8.01.2008

disorder in politics

Where do political problems come from? Following Aristotle's definition, politics is the study of how human beings ought to order their lives together. It is, in the deepest sense, a study of human nature. Political problems, then, are human problems. Human problems have a multitude of sources. The source of our greatest problems is easiest to name: sin, or moral evil. Evil unquestionably causes disorder in politics. Its faces are many: Distrust, dishonesty, violence, arrogance, betrayal, the desire for power over others, to name a few. Sin is the ultimate problem and the problem that condemns us and causes the greatest disorders and evils. But is it the only problem? Father James Schall teaches us that it is not the only political problem
... finiteness, which is itself a good, is also responsible for much of the disorder in the world, as well as for much of the good. We cannot equate evil and disorder without further qualifications. This is another way of saying that man has a real task in the world itself, that the existence of God does not obviate the existence of man. Man's place and task in the world are, therefore, significant. They involve essentially the eradication of the cruder limits of finiteness by knowledge and experience. The world is there to be put in order by man. This is the primary political and social mission of the race precisely as the mortals who will pass through the world. This means too that man is dignified by God precisely by not having been given everything in a complete form. A good deal of the inflexibility and difficulty we experience, then, is due to the fact that man only slowly learns to attack the real problems before him because he it is who must learn to cope with his own life on Earth. Our generation begins to solve the problems the previous age suffered under. Yet, a new generation may forget or ignore the lessons of the previous ages. There is no necessary progress. And this is why the study of history is always fruitful, for men before our time really did know things, things we may well not know.

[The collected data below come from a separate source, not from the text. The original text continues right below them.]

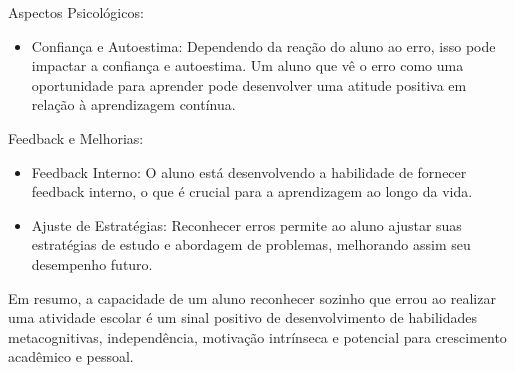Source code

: Aspectos Psicológicos:

\begin{itemize}
    \item Confiança e Autoestima: Dependendo da reação do aluno ao erro, isso pode impactar a confiança e autoestima. Um aluno que vê o erro como uma oportunidade para aprender pode desenvolver uma atitude positiva em relação à aprendizagem contínua.
\end{itemize}

Feedback e Melhorias:

\begin{itemize}
    \item Feedback Interno: O aluno está desenvolvendo a habilidade de fornecer feedback interno, o que é crucial para a aprendizagem ao longo da vida.
    \item Ajuste de Estratégias: Reconhecer erros permite ao aluno ajustar suas estratégias de estudo e abordagem de problemas, melhorando assim seu desempenho futuro.
\end{itemize}

Em resumo, a capacidade de um aluno reconhecer sozinho que errou ao realizar uma atividade escolar é um sinal positivo de desenvolvimento de habilidades metacognitivas, independência, motivação intrínseca e potencial para crescimento acadêmico e pessoal.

The limits of finitude, consequently, are expanded by labor and patience, by knowledge and memory. At this point, one further theological observation is worth making. If a man thinks that all of the suffering and disorder in the world are due, with no further qualification, to human evil and not also to finiteness, then he will end up logically by calling the human condition, as such, evil. He will probably even rebel at being a man at all since that involves, in part, the recognition of finiteness as a good, not an absolute good, but a good nonetheless. Indeed, I think a good part of the political turmoil in recent years has been the result of precisely this intellectual confusion...

- Father James Schall, S.J., "Christianity and Politics" pp. 86-87
This is an abstract point, but it seems to me to be something that is not often considered. Human beings are finite, the choices we make are limited. We have to decide to DO something, and there may be many courses of action that are valid and good. This multitude of good paths to choose from causes disorder in politics. We must organize ourselves somehow. We need to deliberate and choose between different courses of action.

This is perhaps why Aquinas held that, contrary to Madison, angels needed government. They are without sin, but they are finite creatures. Being finite creatures, their potentiality is limited, and therefore must decide what to do. They need to organize themselves in action to be efficient. This need for organization can cause disorder (perhaps not nearly as much disorder for angels, whose intellect is held to be greatly superior to ours).

I think there's a lot to this idea of finitude.